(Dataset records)
________

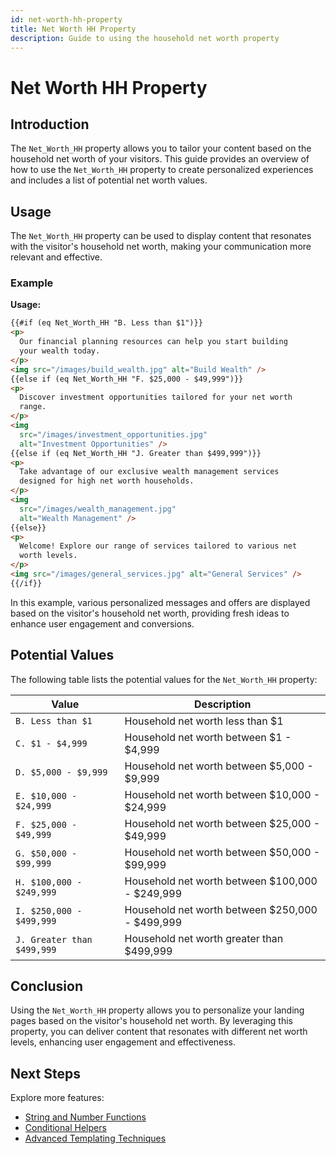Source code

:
```yaml
---
id: net-worth-hh-property
title: Net Worth HH Property
description: Guide to using the household net worth property
---
```


# Net Worth HH Property

## Introduction

The `Net_Worth_HH` property allows you to tailor your content based on the household net worth of your visitors. This guide provides an overview of how to use the `Net_Worth_HH` property to create personalized experiences and includes a list of potential net worth values.

## Usage

The `Net_Worth_HH` property can be used to display content that resonates with the visitor's household net worth, making your communication more relevant and effective.

### Example

**Usage:**

```html
{{#if (eq Net_Worth_HH "B. Less than $1")}}
<p>
  Our financial planning resources can help you start building
  your wealth today.
</p>
<img src="/images/build_wealth.jpg" alt="Build Wealth" />
{{else if (eq Net_Worth_HH "F. $25,000 - $49,999")}}
<p>
  Discover investment opportunities tailored for your net worth
  range.
</p>
<img
  src="/images/investment_opportunities.jpg"
  alt="Investment Opportunities" />
{{else if (eq Net_Worth_HH "J. Greater than $499,999")}}
<p>
  Take advantage of our exclusive wealth management services
  designed for high net worth households.
</p>
<img
  src="/images/wealth_management.jpg"
  alt="Wealth Management" />
{{else}}
<p>
  Welcome! Explore our range of services tailored to various net
  worth levels.
</p>
<img src="/images/general_services.jpg" alt="General Services" />
{{/if}}
```

In this example, various personalized messages and offers are displayed based on the visitor's household net worth, providing fresh ideas to enhance user engagement and conversions.

## Potential Values

The following table lists the potential values for the `Net_Worth_HH` property:

| Value                      | Description                                     |
| -------------------------- | ----------------------------------------------- |
| `B. Less than $1`          | Household net worth less than $1                |
| `C. $1 - $4,999`           | Household net worth between $1 - $4,999         |
| `D. $5,000 - $9,999`       | Household net worth between $5,000 - $9,999     |
| `E. $10,000 - $24,999`     | Household net worth between $10,000 - $24,999   |
| `F. $25,000 - $49,999`     | Household net worth between $25,000 - $49,999   |
| `G. $50,000 - $99,999`     | Household net worth between $50,000 - $99,999   |
| `H. $100,000 - $249,999`   | Household net worth between $100,000 - $249,999 |
| `I. $250,000 - $499,999`   | Household net worth between $250,000 - $499,999 |
| `J. Greater than $499,999` | Household net worth greater than $499,999       |

## Conclusion

Using the `Net_Worth_HH` property allows you to personalize your landing pages based on the visitor's household net worth. By leveraging this property, you can deliver content that resonates with different net worth levels, enhancing user engagement and effectiveness.

## Next Steps

Explore more features:

- [String and Number Functions](/docs/personalization/hero-string-number-functions)
- [Conditional Helpers](/docs/personalization/hero-conditional-helpers)
- [Advanced Templating Techniques](/docs/personalization/hero-advanced-techniques)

________

Whenever the word "hero" shows up in a line of the entries, list that line.

# EXERCISE OUTPUT
- [String and Number Functions](/docs/personalization/hero-string-number-functions)
- [Conditional Helpers](/docs/personalization/hero-conditional-helpers)
- [Advanced Templating Techniques](/docs/personalization/hero-advanced-techniques)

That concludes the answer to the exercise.